What you have to do: What is needed here is every line of the records that includes "支持电脑端".

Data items
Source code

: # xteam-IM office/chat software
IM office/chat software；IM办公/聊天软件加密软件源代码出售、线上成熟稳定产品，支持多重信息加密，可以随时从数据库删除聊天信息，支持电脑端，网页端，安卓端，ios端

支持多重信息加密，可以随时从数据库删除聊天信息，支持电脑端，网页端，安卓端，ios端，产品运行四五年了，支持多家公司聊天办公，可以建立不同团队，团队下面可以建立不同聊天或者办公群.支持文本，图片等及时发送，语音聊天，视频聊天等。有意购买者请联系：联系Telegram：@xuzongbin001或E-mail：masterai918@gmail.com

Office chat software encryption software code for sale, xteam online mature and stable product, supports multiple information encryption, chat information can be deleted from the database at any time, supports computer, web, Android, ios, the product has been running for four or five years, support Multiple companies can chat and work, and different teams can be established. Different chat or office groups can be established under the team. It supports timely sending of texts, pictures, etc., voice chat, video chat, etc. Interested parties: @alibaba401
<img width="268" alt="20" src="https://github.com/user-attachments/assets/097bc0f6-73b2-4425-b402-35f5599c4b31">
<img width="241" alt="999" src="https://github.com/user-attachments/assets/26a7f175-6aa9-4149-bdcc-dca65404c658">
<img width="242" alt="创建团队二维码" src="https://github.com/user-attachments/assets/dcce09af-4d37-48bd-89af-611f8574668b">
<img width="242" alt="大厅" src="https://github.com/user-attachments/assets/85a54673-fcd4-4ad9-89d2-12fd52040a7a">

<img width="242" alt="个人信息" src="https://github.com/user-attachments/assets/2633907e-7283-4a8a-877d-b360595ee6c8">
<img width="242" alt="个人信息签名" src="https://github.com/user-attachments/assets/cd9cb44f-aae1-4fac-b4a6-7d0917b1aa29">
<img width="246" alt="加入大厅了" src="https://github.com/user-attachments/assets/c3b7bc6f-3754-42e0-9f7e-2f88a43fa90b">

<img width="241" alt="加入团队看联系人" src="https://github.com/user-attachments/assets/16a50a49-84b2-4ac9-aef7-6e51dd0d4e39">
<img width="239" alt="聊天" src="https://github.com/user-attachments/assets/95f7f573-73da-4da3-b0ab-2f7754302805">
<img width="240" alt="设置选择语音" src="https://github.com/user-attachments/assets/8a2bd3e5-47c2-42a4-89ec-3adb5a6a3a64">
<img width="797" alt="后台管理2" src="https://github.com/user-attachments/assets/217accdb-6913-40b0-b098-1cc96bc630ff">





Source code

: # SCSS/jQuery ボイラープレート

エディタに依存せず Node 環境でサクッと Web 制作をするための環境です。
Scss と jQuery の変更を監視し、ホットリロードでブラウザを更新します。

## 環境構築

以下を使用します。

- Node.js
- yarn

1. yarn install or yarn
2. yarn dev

Solution to this task:
IM office/chat software；IM办公/聊天软件加密软件源代码出售、线上成熟稳定产品，支持多重信息加密，可以随时从数据库删除聊天信息，支持电脑端，网页端，安卓端，ios端
支持多重信息加密，可以随时从数据库删除聊天信息，支持电脑端，网页端，安卓端，ios端，产品运行四五年了，支持多家公司聊天办公，可以建立不同团队，团队下面可以建立不同聊天或者办公群.支持文本，图片等及时发送，语音聊天，视频聊天等。有意购买者请联系：联系Telegram：@xuzongbin001或E-mail：masterai918@gmail.com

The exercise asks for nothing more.